> **ABOUT THIS TASK**
For the data below, report how many lines include the word "существует", and write nothing else.

> **TASK MATERIAL**
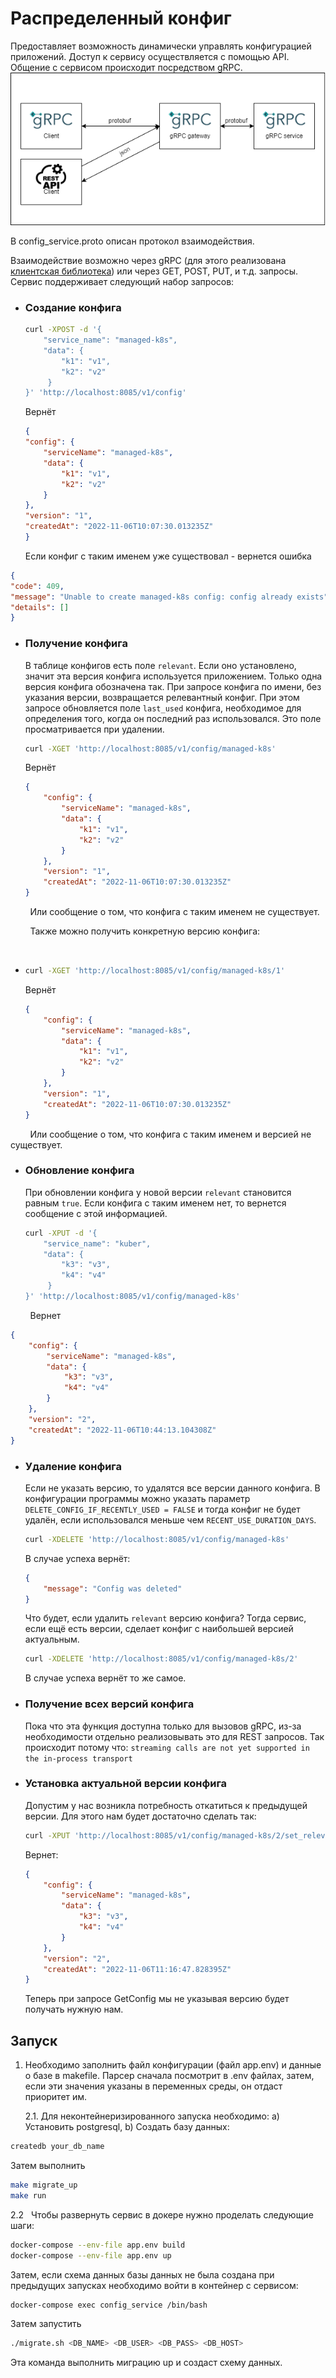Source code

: # Распределенный конфиг

Предоставляет возможность динамически управлять конфигурацией приложений.
Доступ к сервису осуществляется с помощью API.
Общение с сервисом  происходит посредством gRPC.
![](/images/diagram.png)

В config_service.proto описан протокол взаимодействия.

Взаимодействие возможно через gRPC (для этого реализована [клиентская библиотека](https://github.com/AndreyTamplon/DistributedConfigLibrary)) или через GET, POST, PUT, и т.д. запросы.
Сервис поддерживает следующий набор запросов:

- ### Создание конфига
  
  ```bash
  curl -XPOST -d '{
      "service_name": "managed-k8s",
      "data": {
          "k1": "v1",
          "k2": "v2"
       } 
  }' 'http://localhost:8085/v1/config'
  ```
  
  Вернёт
  
  ```json
  {
  "config": {
      "serviceName": "managed-k8s",
      "data": {
          "k1": "v1",
          "k2": "v2"
      }
  },
  "version": "1",
  "createdAt": "2022-11-06T10:07:30.013235Z"
  }
  ```
  
  Если конфиг с таким именем уже существовал - вернется ошибка  

```json
{
"code": 409,
"message": "Unable to create managed-k8s config: config already exists",
"details": []
}
```

- ### Получение конфига
  
  В таблице конфигов есть поле `relevant`. Если оно установлено, значит эта версия конфига используется приложением. Только одна версия конфига обозначена так. При запросе конфига по имени, без указания версии, возвращается релевантный конфиг. При этом запросе обновляется поле `last_used` конфига, необходимое для определения того, когда он последний раз использовался. Это поле просматривается при удалении.
  
  ```bash
  curl -XGET 'http://localhost:8085/v1/config/managed-k8s'
  ```
  
  Вернёт
  
  ```json
  {
      "config": {
          "serviceName": "managed-k8s",
          "data": {
              "k1": "v1",
              "k2": "v2"
          }
      },
      "version": "1",
      "createdAt": "2022-11-06T10:07:30.013235Z"
  }
  ```

        Или сообщение о том, что конфига с таким именем не существует.

        Также можно получить конкретную версию конфига:

        

* ```bash
  curl -XGET 'http://localhost:8085/v1/config/managed-k8s/1'
  ```
  
  Вернёт
  
  ```json
  {
      "config": {
          "serviceName": "managed-k8s",
          "data": {
              "k1": "v1",
              "k2": "v2"
          }
      },
      "version": "1",
      "createdAt": "2022-11-06T10:07:30.013235Z"
  }
  ```

        Или сообщение о том, что конфига с таким именем и версией не существует.

- ### Обновление конфига
  
  При обновлении конфига у новой версии `relevant` становится равным `true`.  Если конфига с таким именем нет, то вернется сообщение с этой информацией.
  
  ```bash
  curl -XPUT -d '{
      "service_name": "kuber",
      "data": {
          "k3": "v3",
          "k4": "v4"
       } 
  }' 'http://localhost:8085/v1/config/managed-k8s'
  ```

        Вернет        

```json
{
    "config": {
        "serviceName": "managed-k8s",
        "data": {
            "k3": "v3",
            "k4": "v4"
        }
    },
    "version": "2",
    "createdAt": "2022-11-06T10:44:13.104308Z"
}
```

- ### Удаление конфига
  
  Если не указать версию, то удалятся все версии данного конфига. В конфигурации программы можно указать параметр `DELETE_CONFIG_IF_RECENTLY_USED = FALSE` и тогда конфиг не будет удалён, если использовался меньше чем `RECENT_USE_DURATION_DAYS`.
  
  ```bash
  curl -XDELETE 'http://localhost:8085/v1/config/managed-k8s'
  ```
  
  В случае успеха вернёт:
  
  ```json
  {
      "message": "Config was deleted"
  }
  ```
  
  Что будет, если удалить `relevant` версию конфига? Тогда сервис, если ещё есть версии, сделает конфиг с наибольшей версией актуальным.
  
  ```bash
  curl -XDELETE 'http://localhost:8085/v1/config/managed-k8s/2'
  ```
  
  В случае успеха вернёт то же самое.

- ### Получение всех версий конфига
  
  Пока что эта функция доступна только  для вызовов gRPC, из-за необходимости отдельно реализовывать это для REST запросов. Так происходит потому что: `streaming calls are not yet supported in the in-process transport`

- ### Установка актуальной версии конфига
  
  Допустим у нас возникла потребность откатиться к предыдущей версии. Для этого нам будет достаточно сделать так:
  
  ```bash
  curl -XPUT 'http://localhost:8085/v1/config/managed-k8s/2/set_relevant'
  ```
  
  Вернет:
  
  ```json
  {
      "config": {
          "serviceName": "managed-k8s",
          "data": {
              "k3": "v3",
              "k4": "v4"
          }
      },
      "version": "2",
      "createdAt": "2022-11-06T11:16:47.828395Z"
  }
  ```
  
  Теперь при запросе GetConfig мы не указывая версию будет получать нужную нам.

## Запуск

1) Необходимо заполнить файл конфигурации (файл app.env) и данные о базе в makefile. Парсер сначала посмотрит в .env файлах, затем, если эти значения указаны в переменных среды, он отдаст приоритет им.
   
   2.1. Для неконтейнеризированного запуска необходимо:
    a) Установить postgresql,
    b) Создать базу данных: 

```bash
createdb your_db_name
```

Затем выполнить  

```bash
make migrate_up
make run
```

2.2   Чтобы развернуть сервис в докере нужно проделать следующие шаги:   

```bash
docker-compose --env-file app.env build
docker-compose --env-file app.env up
```

Затем, если схема данных базы данных не была создана при предыдущих запусках необходимо войти в контейнер с сервисом:

```bash
docker-compose exec config_service /bin/bash
```

Затем запустить 

```bash
./migrate.sh <DB_NAME> <DB_USER> <DB_PASS> <DB_HOST>
```

Эта команда выполнить миграцию up и создаст схему данных.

> **TASK SOLUTION**
2